第106話伯母に家へ
星田が大阪に帰った後は、またいつもの夏休みに戻っていった。いくら勉強に身が入らないといっても、宿題はやらなくてはいけないと思ったので、一応勉強はしていた。数学と英語も勉強していたのであるが、一向に数学と英語は覚えられなかったが。
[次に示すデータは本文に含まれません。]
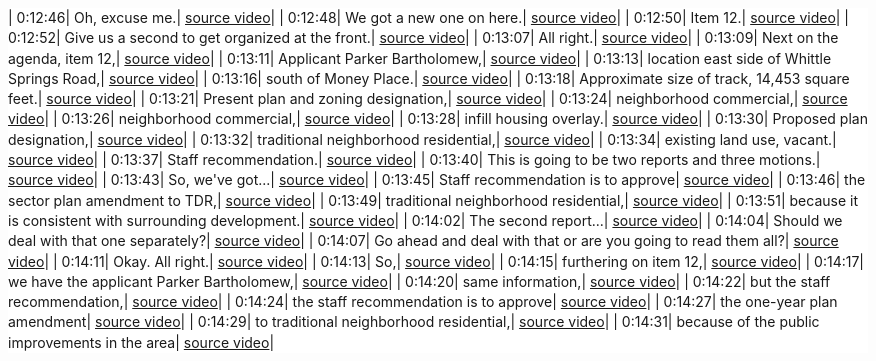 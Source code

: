 | 0:12:46| Oh, excuse me.| [source video](https://archive.org/details/planning-r-399-221006?start=766)|
| 0:12:48| We got a new one on here.| [source video](https://archive.org/details/planning-r-399-221006?start=768)|
| 0:12:50| Item 12.| [source video](https://archive.org/details/planning-r-399-221006?start=770)|
| 0:12:52| Give us a second to get organized at the front.| [source video](https://archive.org/details/planning-r-399-221006?start=772)|
| 0:13:07| All right.| [source video](https://archive.org/details/planning-r-399-221006?start=787)|
| 0:13:09| Next on the agenda, item 12,| [source video](https://archive.org/details/planning-r-399-221006?start=789)|
| 0:13:11| Applicant Parker Bartholomew,| [source video](https://archive.org/details/planning-r-399-221006?start=791)|
| 0:13:13| location east side of Whittle Springs Road,| [source video](https://archive.org/details/planning-r-399-221006?start=793)|
| 0:13:16| south of Money Place.| [source video](https://archive.org/details/planning-r-399-221006?start=796)|
| 0:13:18| Approximate size of track, 14,453 square feet.| [source video](https://archive.org/details/planning-r-399-221006?start=798)|
| 0:13:21| Present plan and zoning designation,| [source video](https://archive.org/details/planning-r-399-221006?start=801)|
| 0:13:24| neighborhood commercial,| [source video](https://archive.org/details/planning-r-399-221006?start=804)|
| 0:13:26| neighborhood commercial,| [source video](https://archive.org/details/planning-r-399-221006?start=806)|
| 0:13:28| infill housing overlay.| [source video](https://archive.org/details/planning-r-399-221006?start=808)|
| 0:13:30| Proposed plan designation,| [source video](https://archive.org/details/planning-r-399-221006?start=810)|
| 0:13:32| traditional neighborhood residential,| [source video](https://archive.org/details/planning-r-399-221006?start=812)|
| 0:13:34| existing land use, vacant.| [source video](https://archive.org/details/planning-r-399-221006?start=814)|
| 0:13:37| Staff recommendation.| [source video](https://archive.org/details/planning-r-399-221006?start=817)|
| 0:13:40| This is going to be two reports and three motions.| [source video](https://archive.org/details/planning-r-399-221006?start=820)|
| 0:13:43| So, we've got...| [source video](https://archive.org/details/planning-r-399-221006?start=823)|
| 0:13:45| Staff recommendation is to approve| [source video](https://archive.org/details/planning-r-399-221006?start=825)|
| 0:13:46| the sector plan amendment to TDR,| [source video](https://archive.org/details/planning-r-399-221006?start=826)|
| 0:13:49| traditional neighborhood residential,| [source video](https://archive.org/details/planning-r-399-221006?start=829)|
| 0:13:51| because it is consistent with surrounding development.| [source video](https://archive.org/details/planning-r-399-221006?start=831)|
| 0:14:02| The second report...| [source video](https://archive.org/details/planning-r-399-221006?start=842)|
| 0:14:04| Should we deal with that one separately?| [source video](https://archive.org/details/planning-r-399-221006?start=844)|
| 0:14:07| Go ahead and deal with that or are you going to read them all?| [source video](https://archive.org/details/planning-r-399-221006?start=847)|
| 0:14:11| Okay. All right.| [source video](https://archive.org/details/planning-r-399-221006?start=851)|
| 0:14:13| So,| [source video](https://archive.org/details/planning-r-399-221006?start=853)|
| 0:14:15| furthering on item 12,| [source video](https://archive.org/details/planning-r-399-221006?start=855)|
| 0:14:17| we have the applicant Parker Bartholomew,| [source video](https://archive.org/details/planning-r-399-221006?start=857)|
| 0:14:20| same information,| [source video](https://archive.org/details/planning-r-399-221006?start=860)|
| 0:14:22| but the staff recommendation,| [source video](https://archive.org/details/planning-r-399-221006?start=862)|
| 0:14:24| the staff recommendation is to approve| [source video](https://archive.org/details/planning-r-399-221006?start=864)|
| 0:14:27| the one-year plan amendment| [source video](https://archive.org/details/planning-r-399-221006?start=867)|
| 0:14:29| to traditional neighborhood residential,| [source video](https://archive.org/details/planning-r-399-221006?start=869)|
| 0:14:31| because of the public improvements in the area| [source video](https://archive.org/details/planning-r-399-221006?start=871)| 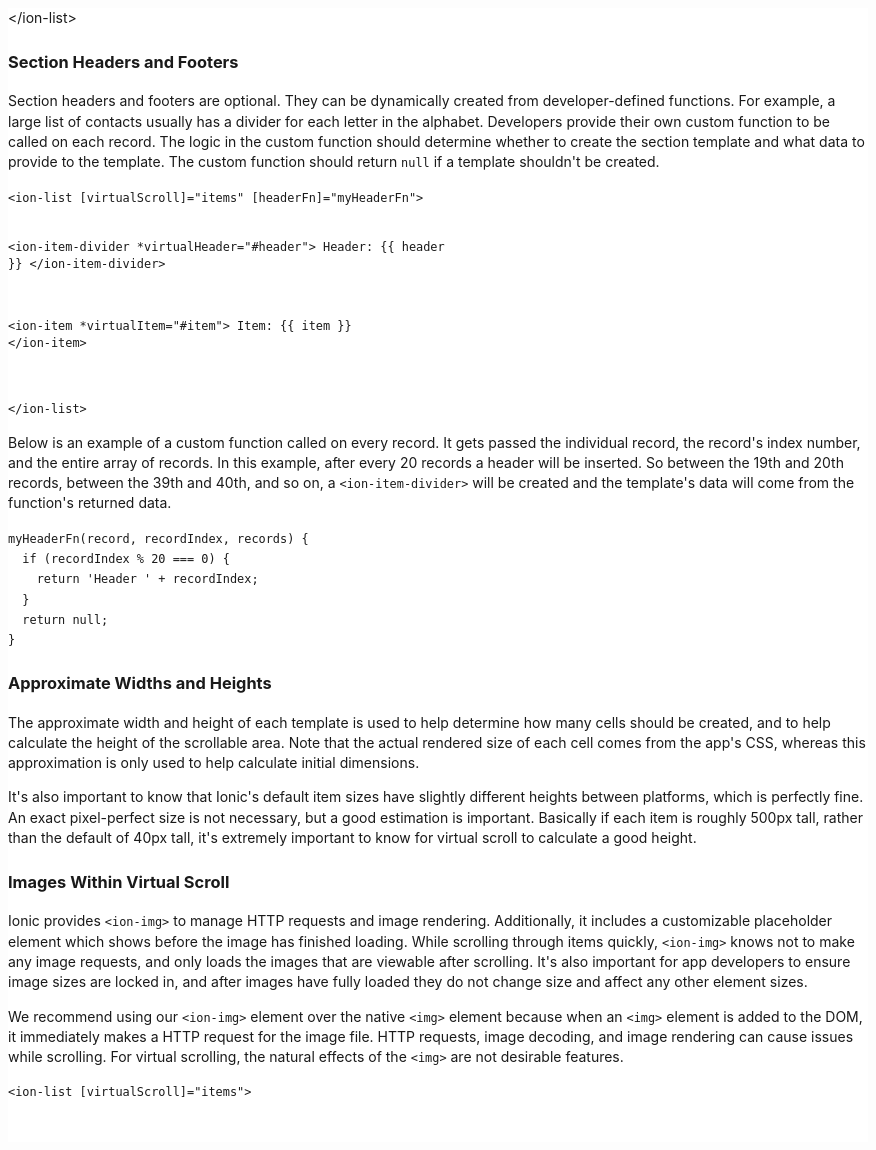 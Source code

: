 &lt;/ion-list&gt;
</code></pre>
<h3 id="section-headers-and-footers">Section Headers and Footers</h3>
<p>Section headers and footers are optional. They can be dynamically created
from developer-defined functions. For example, a large list of contacts
usually has a divider for each letter in the alphabet. Developers provide
their own custom function to be called on each record. The logic in the
custom function should determine whether to create the section template
and what data to provide to the template. The custom function should
return <code>null</code> if a template shouldn&#39;t be created.</p>
<pre><code class="lang-html">&lt;ion-list [virtualScroll]=&quot;items&quot; [headerFn]=&quot;myHeaderFn&quot;&gt;

  &lt;ion-item-divider *virtualHeader=&quot;#header&quot;&gt;
    Header: {{ header }}
  &lt;/ion-item-divider&gt;

  &lt;ion-item *virtualItem=&quot;#item&quot;&gt;
    Item: {{ item }}
  &lt;/ion-item&gt;

&lt;/ion-list&gt;
</code></pre>
<p>Below is an example of a custom function called on every record. It
gets passed the individual record, the record&#39;s index number,
and the entire array of records. In this example, after every 20
records a header will be inserted. So between the 19th and 20th records,
between the 39th and 40th, and so on, a <code>&lt;ion-item-divider&gt;</code> will
be created and the template&#39;s data will come from the function&#39;s
returned data.</p>
<pre><code class="lang-ts">myHeaderFn(record, recordIndex, records) {
  if (recordIndex % 20 === 0) {
    return &#39;Header &#39; + recordIndex;
  }
  return null;
}
</code></pre>
<h3 id="approximate-widths-and-heights">Approximate Widths and Heights</h3>
<p>The approximate width and height of each template is used to help
determine how many cells should be created, and to help calculate
the height of the scrollable area. Note that the actual rendered size
of each cell comes from the app&#39;s CSS, whereas this approximation
is only used to help calculate initial dimensions.</p>
<p>It&#39;s also important to know that Ionic&#39;s default item sizes have
slightly different heights between platforms, which is perfectly fine.
An exact pixel-perfect size is not necessary, but a good estimation
is important. Basically if each item is roughly 500px tall, rather than
the default of 40px tall, it&#39;s extremely important to know for virtual
scroll to calculate a good height.</p>
<h3 id="images-within-virtual-scroll">Images Within Virtual Scroll</h3>
<p>Ionic provides <code>&lt;ion-img&gt;</code> to manage HTTP requests and image rendering.
Additionally, it includes a customizable placeholder element which shows
before the image has finished loading. While scrolling through items
quickly, <code>&lt;ion-img&gt;</code> knows not to make any image requests, and only loads
the images that are viewable after scrolling. It&#39;s also important for app
developers to ensure image sizes are locked in, and after images have fully
loaded they do not change size and affect any other element sizes.</p>
<p>We recommend using our <code>&lt;ion-img&gt;</code> element over the native <code>&lt;img&gt;</code> element
because when an <code>&lt;img&gt;</code> element is added to the DOM, it immediately
makes a HTTP request for the image file. HTTP requests, image
decoding, and image rendering can cause issues while scrolling. For virtual
scrolling, the natural effects of the <code>&lt;img&gt;</code> are not desirable features.</p>
<pre><code class="lang-html">&lt;ion-list [virtualScroll]=&quot;items&quot;&gt;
そんなある日のこと、伯母からしばらく家に泊まりに来てほしいという要請があった。というのも、ゆみ姉ちゃんの上の子の俊君が長期入院をしなくてはならなくなり、いつも遊び相手になっていた下の子の裕君が、私に来てほしいと言っているということであった。そこで私はとりあえず、1週間分ほどの着替えや下着などをリュックに詰め込んで、伯母の家まで電車で向かった。伯母の家には裕君が来ており、私の到着を待ちわびていたようであった。私は何か特別なことをしたわけではなく、一緒に伯母の家の近くの川にシジミをとりに行ったり、一緒に風呂に入ったりしただけなのであるが、それが裕君にとっては楽しかったようである。私が着いたときは夕方で、病院にかかりつけになっているゆみ姉ちゃんの代わりにご主人が伯母の家にやってきて、裕君の様子を見に来ていた。お父さんの前では
「僕寂しくないよ」
と言っていた裕君であるが、やはりまだ幼稚園に入ったばかり。まだまだ甘えたい盛り。お父さんが病院に行ってしまうと、涙を流しながら
「ばあちゃん、やっぱり僕寂しい…」
と言っていた。私は少しでも気分が明るくなれるようにと思い、幼稚園で教えてもらうような歌や、テレビアニメの歌を歌った。そして
「一緒にお風呂に入ろうか?」
と誘うと
「うん、一緒に入る~」
と、それまで泣き顔だった顔がにっこりとほほ笑む。お風呂の中では裕君の話に耳を傾けたり、次の日は何をして遊ぼうかとか、他愛のない話をしたりして過ごしていた。そして、夜、布団に入って眠るときも
「僕お兄ちゃんと一緒のお布団で寝る~」
と言って、私の布団の中に潜り込んでくる。私に思いっきり甘えてくる裕君を見ていると
「本当ならゆみ姉ちゃんたちに甘えたいんだろうけど、それが今はできないってことを小さいなりに理解してるんだろうな」
と思っていた。このころ、兄の俊君は血液の病気と闘っており、どうしてもゆみ姉ちゃんとご主人は病院から抜け出せない状態が続いていた。伯母の家から俊君が入院している病院まで、バスに乗れば5分程で着くところにあるので、面会ができるのかどうか伯母に聞いてみて、短い時間であれば面会も大丈夫だということで、裕君を連れて一緒に行ってみた。私たちが行ったときは入院してしばらくたっていたということもあって、治療の成果が出始めていたころで、私が思っていたよりも元気そうであった。私が
「お兄ちゃんとお話しする?」
と聞くと
「うん」
と、小さく頷くので、私は病室から席を外して、しばらくの間、兄弟が二人で過ごせる時間を作って、裕君なりにいろいろと話をしたみたいである。そして俊君が私を呼んでいるということで、病室に入ると、
「退院したら、僕も兄ちゃんと一緒に遊びたい」
と言うので、私は
「おう、一緒に遊ぼうね。それまでに体をきちんと治して、元気にならんといけんよ。ご飯も好き嫌いせず、たくさん食べんと元気が出んよ」
と言うと
「わかってるよう。早く退院したいなぁ」
そんなことを言っていた。長時間の面会は体力的に負担がかかるということで、あまり長居はできなかったが、私も入院中の俊君の様子が分かって安心したし、裕君も兄の様子を見ることが出来て安心したようである。
それから1か月ほどして俊君は元気を取り戻して退院した。私は1週間ほど裕君と一緒に寝泊まりしたが、私が帰ってからは寂しいという言葉は口にしなくなったと、伯母が言っていた。